● **Problem description**
Look below for the lines from the one with "#### Backend Build Issues" to the one with "by EnterBridge Team**", and copy exactly those lines, both ends included.

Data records
☆ ☆ ☆ ☆ ☆

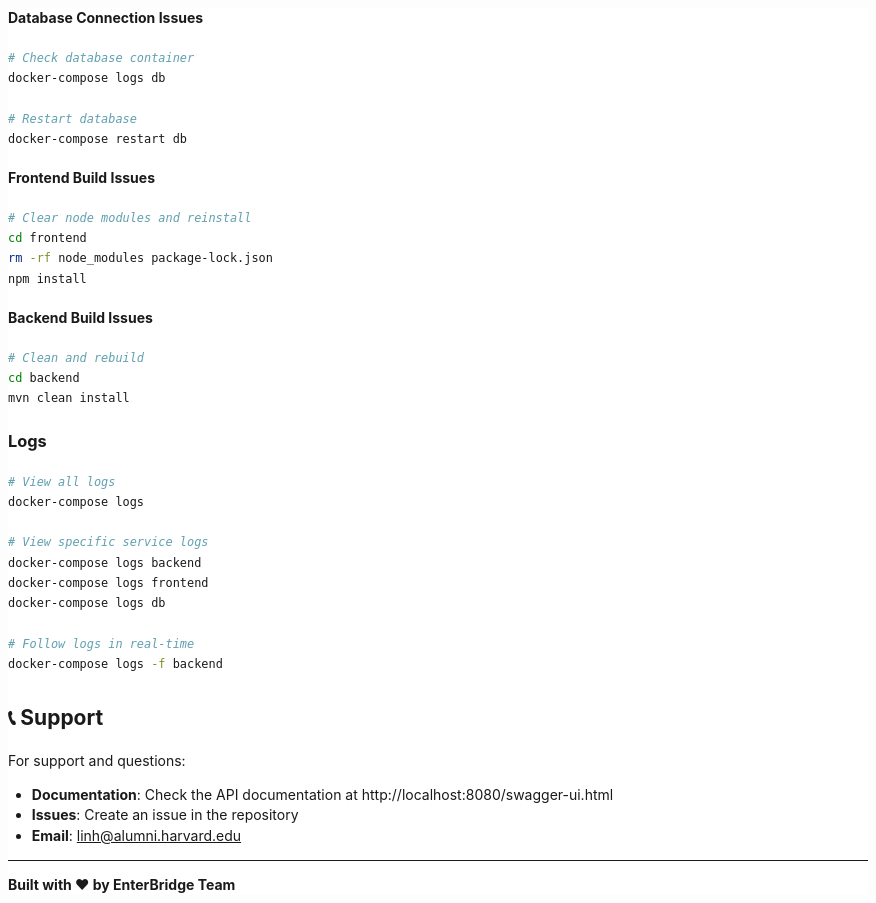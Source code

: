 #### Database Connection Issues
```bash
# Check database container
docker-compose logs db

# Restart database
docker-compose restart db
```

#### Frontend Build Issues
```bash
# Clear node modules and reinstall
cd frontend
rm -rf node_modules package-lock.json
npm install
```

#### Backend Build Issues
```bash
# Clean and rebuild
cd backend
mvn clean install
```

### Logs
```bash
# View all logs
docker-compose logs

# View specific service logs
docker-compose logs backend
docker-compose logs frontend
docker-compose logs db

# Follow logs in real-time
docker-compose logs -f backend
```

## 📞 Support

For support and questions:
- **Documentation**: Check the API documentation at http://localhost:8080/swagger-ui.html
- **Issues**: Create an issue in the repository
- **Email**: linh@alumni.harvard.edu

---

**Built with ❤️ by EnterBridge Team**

☆ ☆ ☆ ☆ ☆

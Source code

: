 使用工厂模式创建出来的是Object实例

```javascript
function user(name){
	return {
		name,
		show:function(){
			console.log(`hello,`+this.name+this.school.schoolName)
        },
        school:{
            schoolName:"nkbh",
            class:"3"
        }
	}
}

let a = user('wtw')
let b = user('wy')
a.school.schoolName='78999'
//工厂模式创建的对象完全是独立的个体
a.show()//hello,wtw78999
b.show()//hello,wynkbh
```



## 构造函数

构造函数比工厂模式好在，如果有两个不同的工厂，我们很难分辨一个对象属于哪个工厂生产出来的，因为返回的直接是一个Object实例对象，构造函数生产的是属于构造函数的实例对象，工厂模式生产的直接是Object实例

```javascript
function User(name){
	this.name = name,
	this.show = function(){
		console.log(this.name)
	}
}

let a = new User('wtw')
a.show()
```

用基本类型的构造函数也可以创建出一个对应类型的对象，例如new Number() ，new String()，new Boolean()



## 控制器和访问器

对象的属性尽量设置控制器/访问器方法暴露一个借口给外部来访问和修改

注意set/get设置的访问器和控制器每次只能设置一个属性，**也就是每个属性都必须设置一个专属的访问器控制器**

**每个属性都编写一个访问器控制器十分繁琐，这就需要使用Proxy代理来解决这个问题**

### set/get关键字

☆ ☆ ☆ ☆ ☆

● **Task answer**
#### Backend Build Issues
```bash
# Clean and rebuild
cd backend
mvn clean install
```

### Logs
```bash
# View all logs
docker-compose logs

# View specific service logs
docker-compose logs backend
docker-compose logs frontend
docker-compose logs db

# Follow logs in real-time
docker-compose logs -f backend
```

## 📞 Support

For support and questions:
- **Documentation**: Check the API documentation at http://localhost:8080/swagger-ui.html
- **Issues**: Create an issue in the repository
- **Email**: linh@alumni.harvard.edu

---

**Built with ❤️ by EnterBridge Team**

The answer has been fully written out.